High fruit intake in one’s teenage years is linked with a lower risk of developing breast cancer in a study published in the BMJ while another linked research from the same journal has found an associated between alcohol consumption and a greater risk of breast cancer.
The team of researchers behind the first study intended to find out whether fruit and vegetables could be linked with breast cancer risk. They obtained their data from 90,000 nurses whom they followed for over 2 decades. The results show that consuming fruits in high amounts during adolescence (2.9 v 0.5 servings per day) led to a 25% lower breast cancer risk developed in middle age. The study also points out that apple, banana, and grapes are particularly beneficial in this regard when consumed in adolescence. Also, oranges and kale taken in early adulthood is also associated with a lower risk of the disease.
The authors explain that their findings support the current recommendation for cancer prevention to eat more fruits and vegetables. Their study particularly suggest that this would be more important to apply to teenage years.
However, this study does not provide confirmed links between the variables.
The second study was conducted by Danish scientists who set out to determine the effect of a shift in alcohol consumption on breast cancer and heart disease risks. Their data were generated from over 22,000 women from Denmark having hit menopause. The findings show that women who would increase their intake by two drinks daily over a period of five years had a 30% greater risk of breast cancer, but with a 20% lower risk of coronary heart disease, as opposed to women who drank a relatively constant amount of alcohol.

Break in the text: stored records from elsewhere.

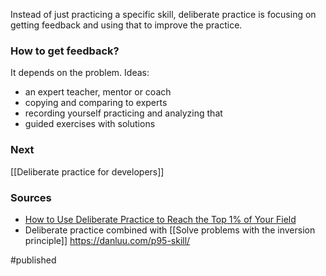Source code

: Instead of just practicing a specific skill, deliberate practice is focusing on getting feedback and using that to improve the practice.

### How to get feedback?
It depends on the problem. Ideas:
* an expert teacher, mentor or coach 
* copying and comparing to experts 
* recording yourself practicing and analyzing that
* guided exercises with solutions 

### Next
[[Deliberate practice for developers]]

### Sources
- [How to Use Deliberate Practice to Reach the Top 1% of Your Field](https://www.nateliason.com/blog/deliberate-practice)
- Deliberate practice combined with [[Solve problems with the inversion principle]] https://danluu.com/p95-skill/


#published 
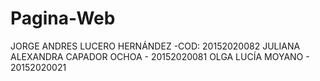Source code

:# Pagina-Web
JORGE ANDRES LUCERO HERNÁNDEZ -COD: 20152020082
JULIANA ALEXANDRA CAPADOR OCHOA - 20152020081
OLGA LUCÍA MOYANO - 20152020021
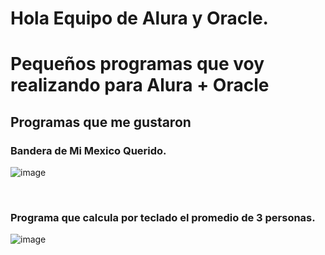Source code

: <h1> Hola Equipo de Alura y Oracle. </h1>

<h1> Pequeños programas que voy realizando para Alura + Oracle </h1>

<h2> Programas que me gustaron </h2>

<h3>  Bandera de Mi Mexico Querido. </h3>

![image](https://user-images.githubusercontent.com/46494068/231874204-4da18dd1-5328-44d2-8300-15132fb2fa84.png)

<br>

<h3> Programa que calcula por teclado el promedio de 3 personas. </h3>

![image](https://user-images.githubusercontent.com/46494068/231874646-8cd8ccdb-a23c-4e65-973b-495b2027729e.png)



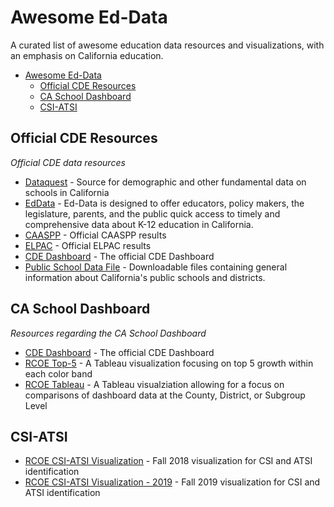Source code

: # Awesome Ed-Data

A curated list of awesome education data resources and visualizations, with an emphasis on California education.

- [Awesome Ed-Data](#awesome-ed-data)
    - [Official CDE Resources](#official-cde-resources)
    - [CA School Dashboard](#ca-school-dashboard)
    - [CSI-ATSI](#csi-atsi)

## Official CDE Resources

*Official CDE data resources*

* [Dataquest](https://data1.cde.ca.gov/dataquest) - Source for demographic and other fundamental data on schools in California
* [EdData](https://www.ed-data.org/) - Ed-Data is designed to offer educators, policy makers, the legislature, parents, and the public quick access to timely and comprehensive data about K-12 education in California.
* [CAASPP](https://caaspp.cde.ca.gov/) - Official CAASPP results
* [ELPAC](https://www3.cde.ca.gov/elpac/) - Official ELPAC results 
* [CDE Dashboard](http://www.caschooldashboard.org) - The official CDE Dashboard
* [Public School Data File](https://www.cde.ca.gov/ds/si/ds/pubschls.asp) - Downloadable files containing general information about California's public schools and districts.

## CA School Dashboard

*Resources regarding the CA School Dashboard*

* [CDE Dashboard](http://www.caschooldashboard.org) - The official CDE Dashboard
* [RCOE Top-5](https://public.tableau.com/profile/rcoe#!/vizhome/CaliforniaSchoolDashboardTopN-Fall2018/TopN) - A Tableau visualization focusing on top 5 growth within each color band
* [RCOE Tableau](https://public.tableau.com/profile/rcoe#!/vizhome/CaliforniaSchoolDashboard-Fall2018/County) - A Tableau visualziation allowing for a focus on comparisons of dashboard data at the County, District, or Subgroup Level

## CSI-ATSI

* [RCOE CSI-ATSI Visualization](https://riverside.shinyapps.io/CSI-ATSI/) - Fall 2018 visualization for CSI and ATSI identification
* [RCOE CSI-ATSI Visualization - 2019](https://riverside.shinyapps.io/CSI-ATSI-2019/) - Fall 2019 visualization for CSI and ATSI identification
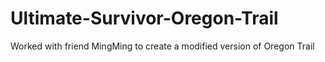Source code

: # Ultimate-Survivor-Oregon-Trail
Worked with friend MingMing to create a modified version of Oregon Trail
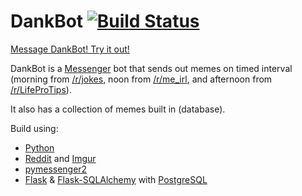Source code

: # DankBot [![Build Status](https://travis-ci.org/Cretezy/DankBot.svg?branch=master)](https://travis-ci.org/Cretezy/DankBot)

[Message DankBot! Try it out!](https://m.me/DankBot420)

DankBot is a [Messenger](https://developers.facebook.com/docs/messenger-platform) bot that sends out memes on timed interval (morning from [/r/jokes](https://reddit.com/r/jokes), noon from [/r/me_irl](https://reddit.com/r/me_irl), and afternoon from [/r/LifeProTips](https://reddit.com/r/LifeProTips)).

It also has a collection of memes built in (database).


Build using:

* [Python](https://www.python.org)
* [Reddit](https://reddit.com) and [Imgur](https://imgur.com)
* [pymessenger2](https://github.com/Cretezy/pymessenger2)
* [Flask](https://github.com/pallets/flask) & [Flask-SQLAlchemy](http://flask-sqlalchemy.pocoo.org/2.1/) with [PostgreSQL](https://www.postgresql.org/)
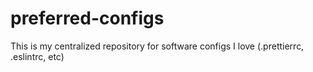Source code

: # preferred-configs
This is my centralized repository for software configs I love (.prettierrc, .eslintrc, etc)
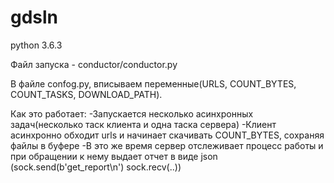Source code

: # gdsln
python 3.6.3

Файл запуска - conductor/conductor.py

В файле confog.py, вписываем переменные(URLS, COUNT_BYTES, COUNT_TASKS, DOWNLOAD_PATH).

Как это работает:
	-Запускается несколько асинхронных задач(несколько таск клиента и одна таска сервера)
	-Клиент асинхронно обходит urls и начинает скачивать COUNT_BYTES, сохраняя файлы в буфере
	-В это же время сервер отслеживает процесс работы и при обращении к нему выдает отчет в виде json
									(sock.send(b'get_report\n')
									 sock.recv(..))
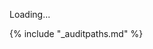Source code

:Loading...

<web-lighthouse-profile-picker>
</web-lighthouse-profile-picker>

<web-lighthouse-audits>
{% include "_auditpaths.md" %}
</web-lighthouse-audits>
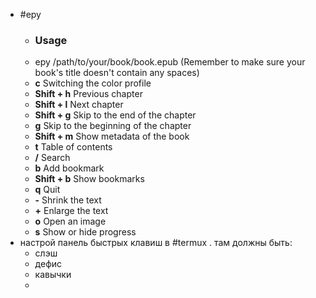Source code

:- #epy
	- ### Usage
	- epy /path/to/your/book/book.epub (Remember to make sure your book's title doesn't contain any spaces)
	- **c** Switching the color profile
	- **Shift + h** Previous chapter
	- **Shift + l** Next chapter
	- **Shift + g** Skip to the end of the chapter
	- **g** Skip to the beginning of the chapter
	- **Shift + m** Show metadata of the book
	- **t** Table of contents
	- **/** Search
	- **b** Add bookmark
	- **Shift + b** Show bookmarks
	- **q** Quit
	- **-** Shrink the text
	- **+** Enlarge the text
	- **o** Open an image
	- **s** Show or hide progress
- настрой панель быстрых клавиш в #termux . там должны быть:
	- слэш
	- дефис
	- кавычки
	-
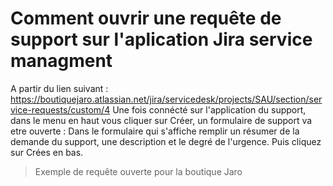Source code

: ﻿# Comment ouvrir une requête de support sur l'aplication Jira service managment

A partir du lien suivant : https://boutiquejaro.atlassian.net/jira/servicedesk/projects/SAU/section/service-requests/custom/4
Une fois connécté sur l'application du support, dans le menu en haut vous cliquer sur Créer, un formulaire de support va etre ouverte :
Dans le formulaire qui s'affiche remplir un résumer de la demande du support, une description et le degré de l'urgence. Puis cliquez sur Crées en bas.

> Exemple de requête ouverte pour la boutique Jaro
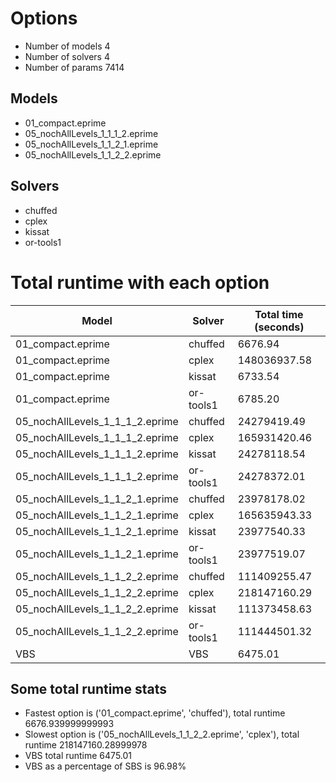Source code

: 

# Options


- Number of models 4
- Number of solvers 4
- Number of params 7414


## Models


 - 01_compact.eprime
 - 05_nochAllLevels_1_1_1_2.eprime
 - 05_nochAllLevels_1_1_2_1.eprime
 - 05_nochAllLevels_1_1_2_2.eprime


## Solvers


 - chuffed
 - cplex
 - kissat
 - or-tools1


# Total runtime with each option


 | Model | Solver | Total time (seconds) | 
 | -- | -- | -- | 
 | 01_compact.eprime | chuffed | 6676.94 | 
 | 01_compact.eprime | cplex | 148036937.58 | 
 | 01_compact.eprime | kissat | 6733.54 | 
 | 01_compact.eprime | or-tools1 | 6785.20 | 
 | 05_nochAllLevels_1_1_1_2.eprime | chuffed | 24279419.49 | 
 | 05_nochAllLevels_1_1_1_2.eprime | cplex | 165931420.46 | 
 | 05_nochAllLevels_1_1_1_2.eprime | kissat | 24278118.54 | 
 | 05_nochAllLevels_1_1_1_2.eprime | or-tools1 | 24278372.01 | 
 | 05_nochAllLevels_1_1_2_1.eprime | chuffed | 23978178.02 | 
 | 05_nochAllLevels_1_1_2_1.eprime | cplex | 165635943.33 | 
 | 05_nochAllLevels_1_1_2_1.eprime | kissat | 23977540.33 | 
 | 05_nochAllLevels_1_1_2_1.eprime | or-tools1 | 23977519.07 | 
 | 05_nochAllLevels_1_1_2_2.eprime | chuffed | 111409255.47 | 
 | 05_nochAllLevels_1_1_2_2.eprime | cplex | 218147160.29 | 
 | 05_nochAllLevels_1_1_2_2.eprime | kissat | 111373458.63 | 
 | 05_nochAllLevels_1_1_2_2.eprime | or-tools1 | 111444501.32 | 
 | VBS | VBS | 6475.01 | 


## Some total runtime stats


 - Fastest option is ('01_compact.eprime', 'chuffed'), total runtime 6676.939999999993
 - Slowest option is ('05_nochAllLevels_1_1_2_2.eprime', 'cplex'), total runtime 218147160.28999978
 - VBS total runtime 6475.01
 - VBS as a percentage of SBS is 96.98%
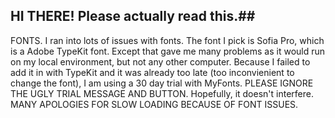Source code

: ## HI THERE! Please actually read this.##

FONTS. I ran into lots of issues with fonts. The font I pick is Sofia Pro, which is a Adobe TypeKit font. Except that gave me many problems as it would run on my local environment, but not any other computer. Because I failed to add it in with TypeKit and it was already too late (too inconvienient to change the font), I am using a 30 day trial with MyFonts. PLEASE IGNORE THE UGLY TRIAL MESSAGE AND BUTTON. Hopefully, it doesn't interfere. MANY APOLOGIES FOR SLOW LOADING BECAUSE OF FONT ISSUES.

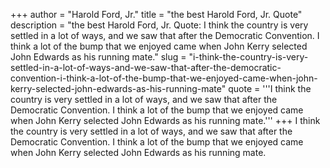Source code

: +++
author = "Harold Ford, Jr."
title = "the best Harold Ford, Jr. Quote"
description = "the best Harold Ford, Jr. Quote: I think the country is very settled in a lot of ways, and we saw that after the Democratic Convention. I think a lot of the bump that we enjoyed came when John Kerry selected John Edwards as his running mate."
slug = "i-think-the-country-is-very-settled-in-a-lot-of-ways-and-we-saw-that-after-the-democratic-convention-i-think-a-lot-of-the-bump-that-we-enjoyed-came-when-john-kerry-selected-john-edwards-as-his-running-mate"
quote = '''I think the country is very settled in a lot of ways, and we saw that after the Democratic Convention. I think a lot of the bump that we enjoyed came when John Kerry selected John Edwards as his running mate.'''
+++
I think the country is very settled in a lot of ways, and we saw that after the Democratic Convention. I think a lot of the bump that we enjoyed came when John Kerry selected John Edwards as his running mate.
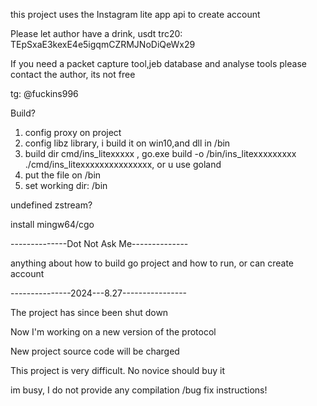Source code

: this project uses the Instagram lite app api to create account

Please let author have a drink, usdt trc20: TEpSxaE3kexE4e5igqmCZRMJNoDiQeWx29

If you need a packet capture tool,jeb database and analyse tools please contact the author, its not free

tg: @fuckins996

Build?
1. config proxy on project
2. config libz library, i build it on win10,and dll in /bin
3. build dir cmd/ins_litexxxxx , go.exe build -o /bin/ins_litexxxxxxxxx ./cmd/ins_litexxxxxxxxxxxxxxx, or u use goland 
4. put the file on /bin
5. set working dir: /bin

undefined zstream?

install mingw64/cgo 

--------------Dot Not Ask Me-------------- 

anything about how to build go project and how to run, or can create account


---------------2024---8.27----------------

The project has since been shut down

Now I'm working on a new version of the protocol

New project source code will be charged

This project is very difficult. No novice should buy it

im busy, I do not provide any compilation /bug fix instructions!
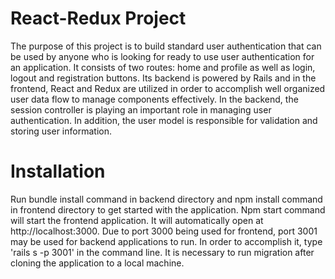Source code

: # React-Redux Project
 
The purpose of this project is to build standard user authentication that can be used by anyone who is looking for ready to use user authentication for an application.
It consists of two routes: home and profile as well as login, logout and registration buttons. 
Its backend is powered by Rails and in the frontend, React and Redux are utilized in order to accomplish well organized user data flow to manage components effectively.
In the backend, the session controller is playing an important role in managing user authentication. In addition, the user model is responsible for validation and storing user information. 
 

# Installation
 
Run bundle install command in backend directory and npm install command in frontend directory to get started with the application. Npm start command will start the frontend application. It will automatically open at http://localhost:3000. Due to port 3000 being used for frontend, port 3001 may be used for backend applications to run. In order to accomplish it, type 'rails s -p 3001' in the command line. It is necessary to run migration after cloning the application to a local machine.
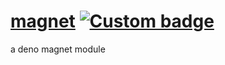 # [magnet](https://deno.land/x/dt_magnet) [![Custom badge](https://img.shields.io/endpoint?url=https%3A%2F%2Fdeno-visualizer.danopia.net%2Fshields%2Flatest-version%2Fx%2Fdt_magnet%2Fmod.ts)](https://deno.land/x/dt_magnet)

a deno magnet module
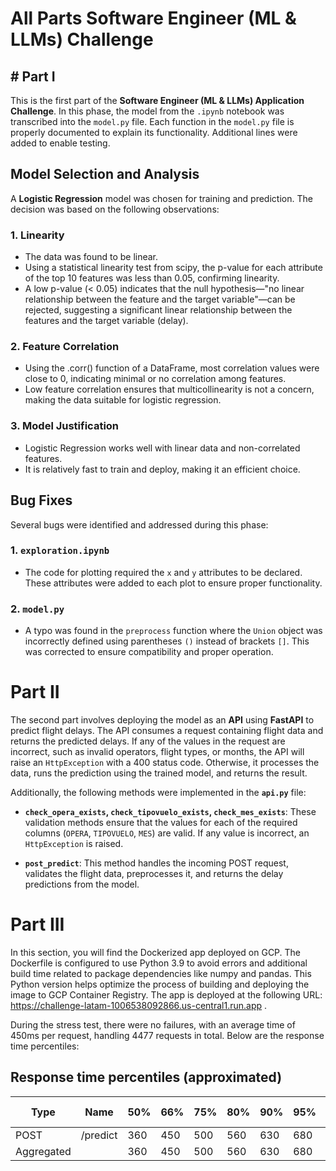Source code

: # All Parts Software Engineer (ML & LLMs) Challenge

## # Part I

This is the first part of the **Software Engineer (ML & LLMs) Application Challenge**. In this phase, the model from the `.ipynb` notebook was transcribed into the `model.py` file. Each function in the `model.py` file is properly documented to explain its functionality. Additional lines were added to enable testing.

## Model Selection and Analysis

A **Logistic Regression** model was chosen for training and prediction. The decision was based on the following observations:

### 1. Linearity
- The data was found to be linear.
- Using a statistical linearity test from scipy, the p-value for each attribute of the top 10 features was less than 0.05, confirming linearity.
- A low p-value (< 0.05) indicates that the null hypothesis—"no linear relationship between the feature and the target variable"—can be rejected, suggesting a significant linear relationship between the features and the target variable (delay).

### 2. Feature Correlation
- Using the .corr() function of a DataFrame, most correlation values were close to 0, indicating minimal or no correlation among features.
- Low feature correlation ensures that multicollinearity is not a concern, making the data suitable for logistic regression.

### 3. Model Justification
- Logistic Regression works well with linear data and non-correlated features.
- It is relatively fast to train and deploy, making it an efficient choice.

## Bug Fixes

Several bugs were identified and addressed during this phase:

### 1. `exploration.ipynb`
- The code for plotting required the `x` and `y` attributes to be declared. These attributes were added to each plot to ensure proper functionality.

### 2. `model.py`
- A typo was found in the `preprocess` function where the `Union` object was incorrectly defined using parentheses `()` instead of brackets `[]`. This was corrected to ensure compatibility and proper operation.

# Part II

The second part involves deploying the model as an **API** using **FastAPI** to predict flight delays. The API consumes a request containing flight data and returns the predicted delays. If any of the values in the request are incorrect, such as invalid operators, flight types, or months, the API will raise an `HttpException` with a 400 status code. Otherwise, it processes the data, runs the prediction using the trained model, and returns the result.

Additionally, the following methods were implemented in the **`api.py`** file:

- **`check_opera_exists`, `check_tipovuelo_exists`, `check_mes_exists`**: These validation methods ensure that the values for each of the required columns (`OPERA`, `TIPOVUELO`, `MES`) are valid. If any value is incorrect, an `HttpException` is raised.

- **`post_predict`**: This method handles the incoming POST request, validates the flight data, preprocesses it, and returns the delay predictions from the model.

# Part III

In this section, you will find the Dockerized app deployed on GCP. The Dockerfile is configured to use Python 3.9 to avoid errors and additional build time related to package dependencies like numpy and pandas. This Python version helps optimize the process of building and deploying the image to GCP Container Registry. The app is deployed at the following URL: https://challenge-latam-1006538092866.us-central1.run.app .

During the stress test, there were no failures, with an average time of 450ms per request, handling 4477 requests in total. Below are the response time percentiles:


## Response time percentiles (approximated)

| Type      | Name      | 50% | 66% | 75% | 80% | 90% | 95% | 98% | 99% | 99.9% | 99.99% | 100% | # reqs |
|-----------|-----------|-----|-----|-----|-----|-----|-----|-----|-----|-------|--------|------|--------|
| POST      | /predict  | 360 | 450 | 500 | 560 | 630 | 680 | 740 | 760 | 800   | 900    | 900  | 4477   |
| Aggregated|           | 360 | 450 | 500 | 560 | 630 | 680 | 740 | 760 | 800   | 900    | 900  | 4477   |
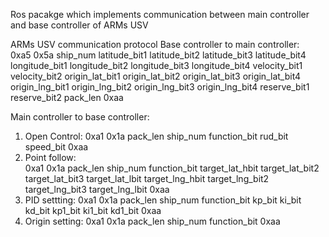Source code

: Ros pacakge which implements communication between main controller and base controller of ARMs USV

ARMs USV communication protocol
Base controller to main controller:  
0xa5 0x5a ship_num latitude_bit1 latitude_bit2 latitude_bit3 latitude_bit4 longitude_bit1 longitude_bit2 longitude_bit3 longitude_bit4 velocity_bit1 velocity_bit2 origin_lat_bit1 origin_lat_bit2 origin_lat_bit3 origin_lat_bit4 origin_lng_bit1 origin_lng_bit2 origin_lng_bit3 origin_lng_bit4 reserve_bit1 reserve_bit2 pack_len 0xaa

Main controller to base controller:  
1. Open Control:
0xa1 0x1a pack_len ship_num function_bit rud_bit speed_bit 0xaa  
2. Point follow:  
0xa1 0x1a pack_len ship_num function_bit target_lat_hbit target_lat_bit2 target_lat_bit3 target_lat_lbit target_lng_hbit target_lng_bit2 target_lng_bit3 target_lng_lbit 0xaa
3. PID settting:
0xa1 0x1a pack_len ship_num function_bit kp_bit ki_bit kd_bit kp1_bit ki1_bit kd1_bit 0xaa
4. Origin setting:
0xa1 0x1a pack_len ship_num function_bit 0xaa

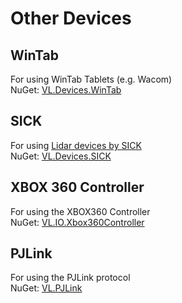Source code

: # Other Devices

## WinTab
For using WinTab Tablets (e.g. Wacom)  
NuGet: [VL.Devices.WinTab](https://www.nuget.org/packages/VL.Devices.WinTab)

## SICK
For using [Lidar devices by SICK](https://www.sick.com/de/de/mess-und-detektionsloesungen/3d-lidar-sensoren/c/g282752)  
NuGet: [VL.Devices.SICK](https://www.nuget.org/packages/VL.Devices.SICK)

## XBOX 360 Controller
For using the XBOX360 Controller  
NuGet: [VL.IO.Xbox360Controller](https://www.nuget.org/packages/VL.IO.Xbox360Controller)
 		
## PJLink
For using the PJLink protocol  
NuGet: [VL.PJLink](https://www.nuget.org/packages/VL.PJLink) 		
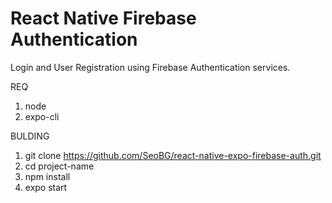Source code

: # React Native Firebase Authentication
Login and User Registration using Firebase Authentication services.

REQ
1. node
2. expo-cli

BULDING
1. git clone https://github.com/SeoBG/react-native-expo-firebase-auth.git
2. cd project-name
3. npm install
4. expo start
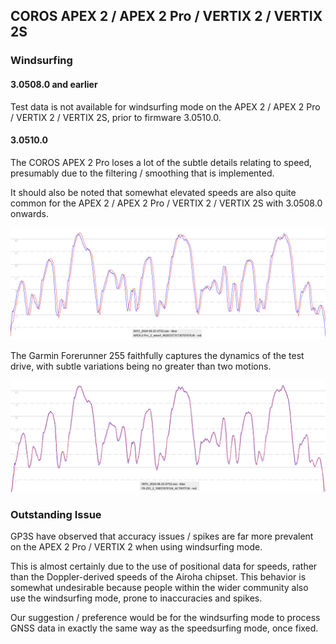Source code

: ## COROS APEX 2 / APEX 2 Pro / VERTIX 2 / VERTIX 2S

### Windsurfing

#### 3.0508.0 and earlier

Test data is not available for windsurfing mode on the APEX 2 / APEX 2 Pro / VERTIX 2 / VERTIX 2S, prior to firmware 3.0510.0.



#### 3.0510.0

The COROS APEX 2 Pro loses a lot of the subtle details relating to speed, presumably due to the filtering / smoothing that is implemented.

It should also be noted that somewhat elevated speeds are also quite common for the APEX 2 / APEX 2 Pro / VERTIX 2 / VERTIX 2S with 3.0508.0 onwards.

![v-3-0510-0-apex-2-pro-wsurf](img/v-3-0510-0-apex-2-pro-wsurf.png)

The Garmin Forerunner 255 faithfully captures the dynamics of the test drive, with subtle variations being no greater than two motions.

![v-3-0510-0-fr-255-wsurf](img/v-3-0510-0-fr-255-wsurf.png)



### Outstanding Issue

GP3S have observed that accuracy issues / spikes are far more prevalent on the APEX 2 Pro / VERTIX 2 when using windsurfing mode.

This is almost certainly due to the use of positional data for speeds, rather than the Doppler-derived speeds of the Airoha chipset. This behavior is somewhat undesirable because people within the wider community also use the windsurfing mode, prone to inaccuracies and spikes.

Our suggestion / preference would be for the windsurfing mode to process GNSS data in exactly the same way as the speedsurfing mode, once fixed.

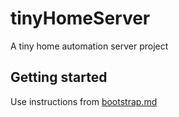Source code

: # tinyHomeServer
A tiny home automation server project


## Getting started

Use instructions from [bootstrap.md](bootstrap.md)
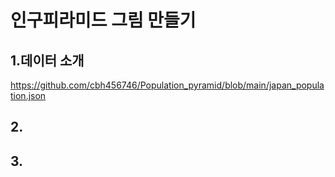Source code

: # 인구피라미드 그림 만들기

## 1.데이터 소개
https://github.com/cbh456746/Population_pyramid/blob/main/japan_population.json



## 2.


## 3.
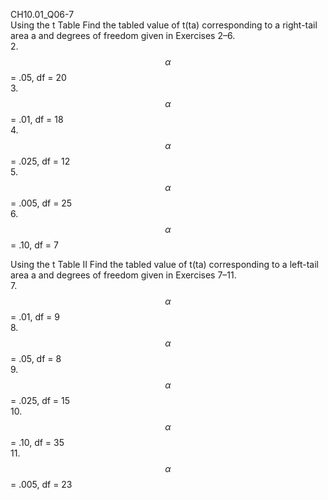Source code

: CH10.01_Q06-7  
Using the t Table Find the tabled value of t(ta) corresponding to a right-tail area a and degrees of freedom given in Exercises 2–6.  
2. $$\alpha$$ = .05, df = 20  
3. $$\alpha$$ = .01, df = 18  
4. $$\alpha$$ = .025, df = 12  
5. $$\alpha$$ = .005, df = 25  
6. $$\alpha$$ = .10, df = 7

Using the t Table II Find the tabled value of t(ta) corresponding to a left-tail area a and degrees of freedom given in Exercises 7–11.  
7. $$\alpha$$ = .01, df = 9  
8. $$\alpha$$ = .05, df = 8    
9. $$\alpha$$ = .025, df = 15  
10. $$\alpha$$ = .10, df = 35  
11. $$\alpha$$ = .005, df = 23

On the other hand, those women who decreased their intake of alcohol during the same time period did not show any significant change in breast cancer or heart disease risks.
The authors conclude that alcohol is linked with breast cancer and coronary heart disease in opposing ways. Commenting on this double-edged-sword nature of alcohol, they say that the harm in alcohol might be greater than the perceived benefits. Furthermore, if one wishes to decrease the risk of heart disease, other healthier lifestyle changes can be considered.
This study does not constitute confirmed links either. Rather, both studies are observational ones that require more in-depth analysis and interpretation of the data.